Um nome não pode ser ignorado — o nome que costura todos os fios dessa teia. Trata-se da sombra política do governador Ronaldo Caiado, que se posiciona do outro lado do balcão de negócios como se fosse defensor dos produtores rurais, mas age como avalista do próprio governo.
Estou falando do presidente da Federação da Agricultura e Pecuária de Goiás (Faeg), José Mário Schreiner. É ele o elo silencioso entre o poder público e os interesses privados que orbitam esse modelo questionado pelo Supremo Tribunal Federal.
• As engrenagens da questão
O problema central não é identificar partidos ou lados, mas a forma como todo o processo das obras com recursos da Taxa do Agro, sem licitação, vem sendo conduzido.
As intervenções estão sendo aceleradas não com foco na boa aplicação do dinheiro público, mas com objetivos claramente eleitoreiros.
Um instituto sem estrutura mínima foi inventado às pressas para administrar projetos bilionários.
Parte significativa dos recursos foi usada para montar escritórios, comprar móveis, contratar pessoal e tentar se organizar.

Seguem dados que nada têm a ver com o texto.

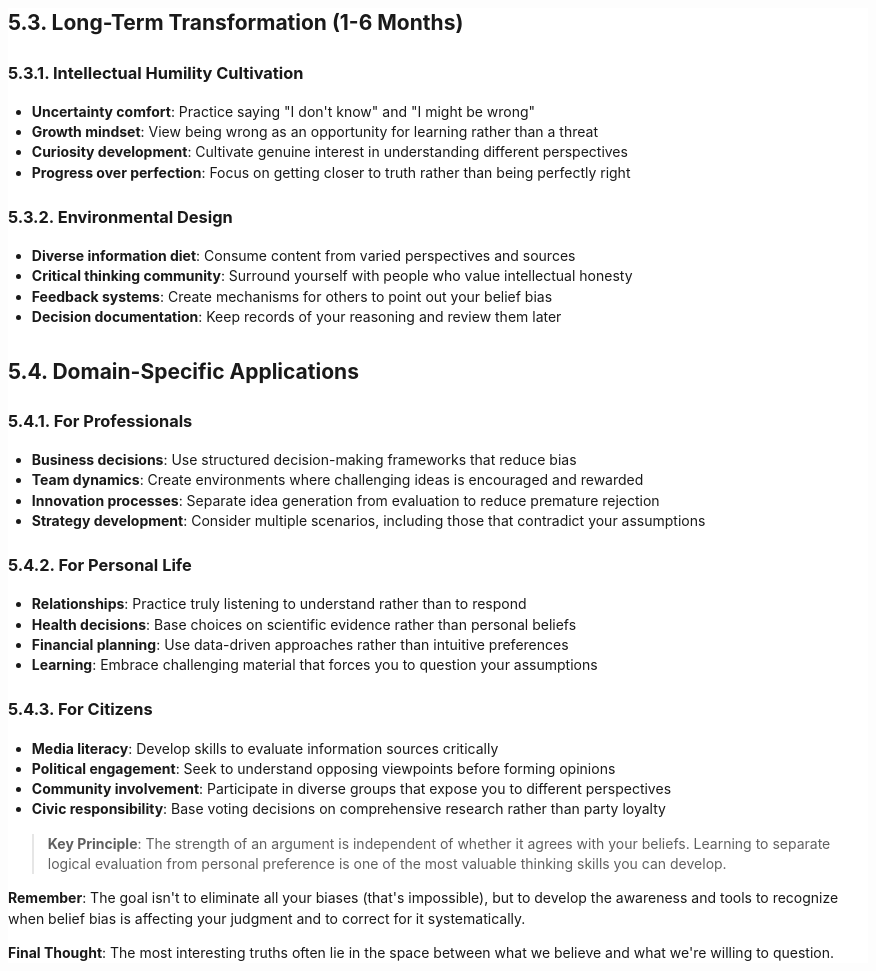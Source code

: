 ## 5.3. **Long-Term Transformation (1-6 Months)**

### 5.3.1. **Intellectual Humility Cultivation**

- **Uncertainty comfort**: Practice saying "I don't know" and "I might be wrong"
- **Growth mindset**: View being wrong as an opportunity for learning rather than a threat
- **Curiosity development**: Cultivate genuine interest in understanding different perspectives
- **Progress over perfection**: Focus on getting closer to truth rather than being perfectly right

### 5.3.2. **Environmental Design**

- **Diverse information diet**: Consume content from varied perspectives and sources
- **Critical thinking community**: Surround yourself with people who value intellectual honesty
- **Feedback systems**: Create mechanisms for others to point out your belief bias
- **Decision documentation**: Keep records of your reasoning and review them later

## 5.4. **Domain-Specific Applications**

### 5.4.1. **For Professionals**

- **Business decisions**: Use structured decision-making frameworks that reduce bias
- **Team dynamics**: Create environments where challenging ideas is encouraged and rewarded
- **Innovation processes**: Separate idea generation from evaluation to reduce premature rejection
- **Strategy development**: Consider multiple scenarios, including those that contradict your assumptions

### 5.4.2. **For Personal Life**

- **Relationships**: Practice truly listening to understand rather than to respond
- **Health decisions**: Base choices on scientific evidence rather than personal beliefs
- **Financial planning**: Use data-driven approaches rather than intuitive preferences
- **Learning**: Embrace challenging material that forces you to question your assumptions

### 5.4.3. **For Citizens**

- **Media literacy**: Develop skills to evaluate information sources critically
- **Political engagement**: Seek to understand opposing viewpoints before forming opinions
- **Community involvement**: Participate in diverse groups that expose you to different perspectives
- **Civic responsibility**: Base voting decisions on comprehensive research rather than party loyalty

> **Key Principle**: The strength of an argument is independent of whether it agrees with your beliefs. Learning to separate logical evaluation from personal preference is one of the most valuable thinking skills you can develop.

**Remember**: The goal isn't to eliminate all your biases (that's impossible), but to develop the awareness and tools to recognize when belief bias is affecting your judgment and to correct for it systematically.

**Final Thought**: The most interesting truths often lie in the space between what we believe and what we're willing to question.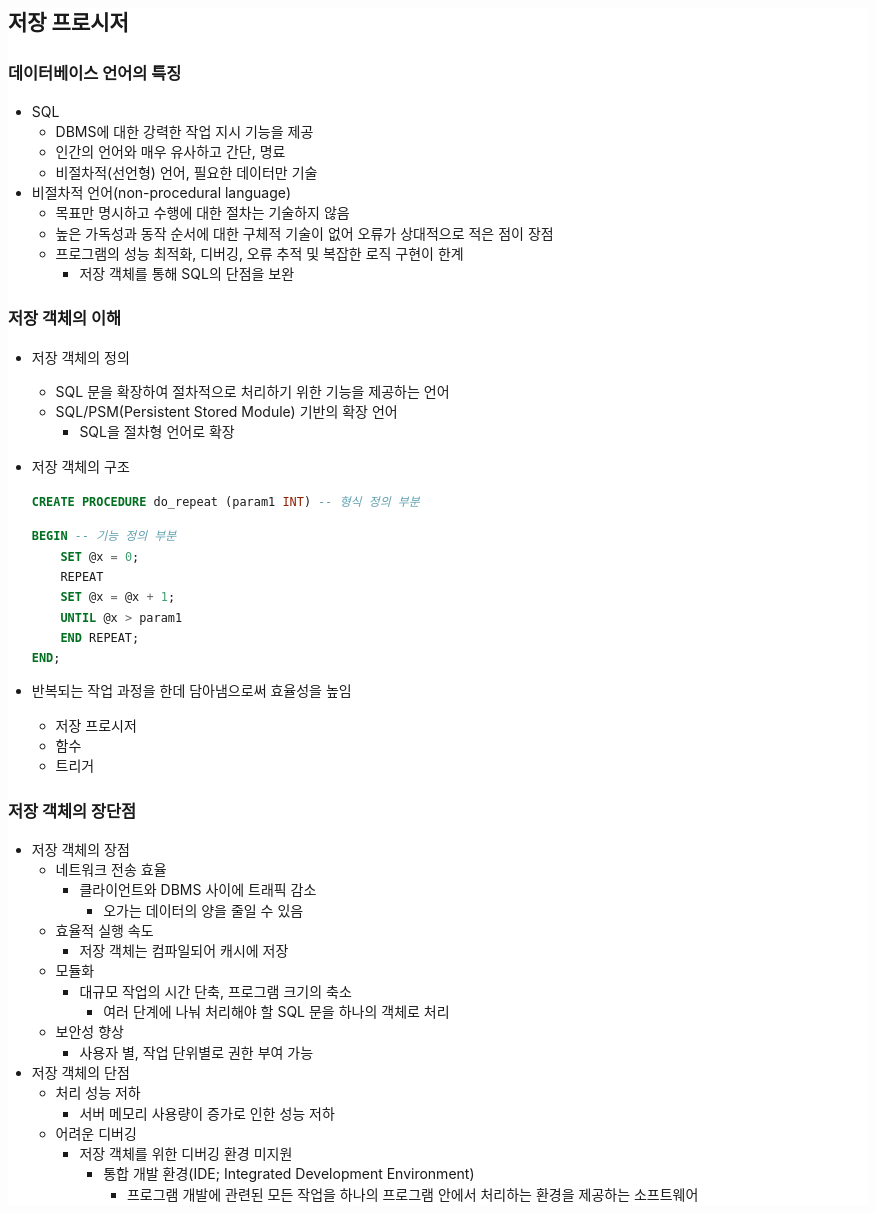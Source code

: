 
## 저장 프로시저

### 데이터베이스 언어의 특징

- SQL
    - DBMS에 대한 강력한 작업 지시 기능을 제공
    - 인간의 언어와 매우 유사하고 간단, 명료
    - 비절차적(선언형) 언어, 필요한 데이터만 기술
- 비절차적 언어(non-procedural language)
    - 목표만 명시하고 수행에 대한 절차는 기술하지 않음
    - 높은 가독성과 동작 순서에 대한 구체적 기술이 없어 오류가 상대적으로 적은 점이 장점
    - 프로그램의 성능 최적화, 디버깅, 오류 추적 및 복잡한 로직 구현이 한계
        - 저장 객체를 통해 SQL의 단점을 보완

### 저장 객체의 이해

- 저장 객체의 정의
    - SQL 문을 확장하여 절차적으로 처리하기 위한 기능을 제공하는 언어
    - SQL/PSM(Persistent Stored Module) 기반의 확장 언어
        - SQL을 절차형 언어로 확장
- 저장 객체의 구조
    
    ```sql
    CREATE PROCEDURE do_repeat (param1 INT) -- 형식 정의 부분
    ```
    
    ```sql
    BEGIN -- 기능 정의 부분
        SET @x = 0;
        REPEAT
        SET @x = @x + 1;
        UNTIL @x > param1
        END REPEAT;
    END;
    ```
    
- 반복되는 작업 과정을 한데 담아냄으로써 효율성을 높임
    - 저장 프로시저
    - 함수
    - 트리거

### 저장 객체의 장단점

- 저장 객체의 장점
    - 네트워크 전송 효율
        - 클라이언트와 DBMS 사이에 트래픽 감소
            - 오가는 데이터의 양을 줄일 수 있음
    - 효율적 실행 속도
        - 저장 객체는 컴파일되어 캐시에 저장
    - 모듈화
        - 대규모 작업의 시간 단축, 프로그램 크기의 축소
            - 여러 단계에 나눠 처리해야 할 SQL 문을 하나의 객체로 처리
    - 보안성 향상
        - 사용자 별, 작업 단위별로 권한 부여 가능
- 저장 객체의 단점
    - 처리 성능 저하
        - 서버 메모리 사용량이 증가로 인한 성능 저하
    - 어려운 디버깅
        - 저장 객체를 위한 디버깅 환경 미지원
            - 통합 개발 환경(IDE; Integrated Development Environment)
                - 프로그램 개발에 관련된 모든 작업을 하나의 프로그램 안에서 처리하는 환경을 제공하는 소프트웨어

Trata-se de uma engenharia institucional montada para viabilizar obras com intenção política, e não por critérios técnicos ou de gestão.
• Fundo compulsório
O mais grave é a origem do dinheiro. Todo esse volume vem do produtor rural, de forma compulsória, por meio de um fundo criado sem diálogo, sem transparência e sem governança sólida.
No fim, quem financia essa engrenagem é o mesmo de sempre: o produtor, que paga a conta enquanto o governo tenta se beneficiar politicamente das obras.
• Responsabilidade pública
Por isso, mais do que discutir partidos, é preciso discutir seriedade, transparência e responsabilidade com o recurso público. É preciso saber ver quem será beneficiado diretamente com tudo isso. E por que Schreiner está em todas as pontas do negócio.
O problema não é a política em si, mas o uso que o governo Caiado quer fazer da máquina estatal e do dinheiro do campo para promoção eleitoral. Esse é o ponto que precisa ser enfrentado com maturidade e lucidez.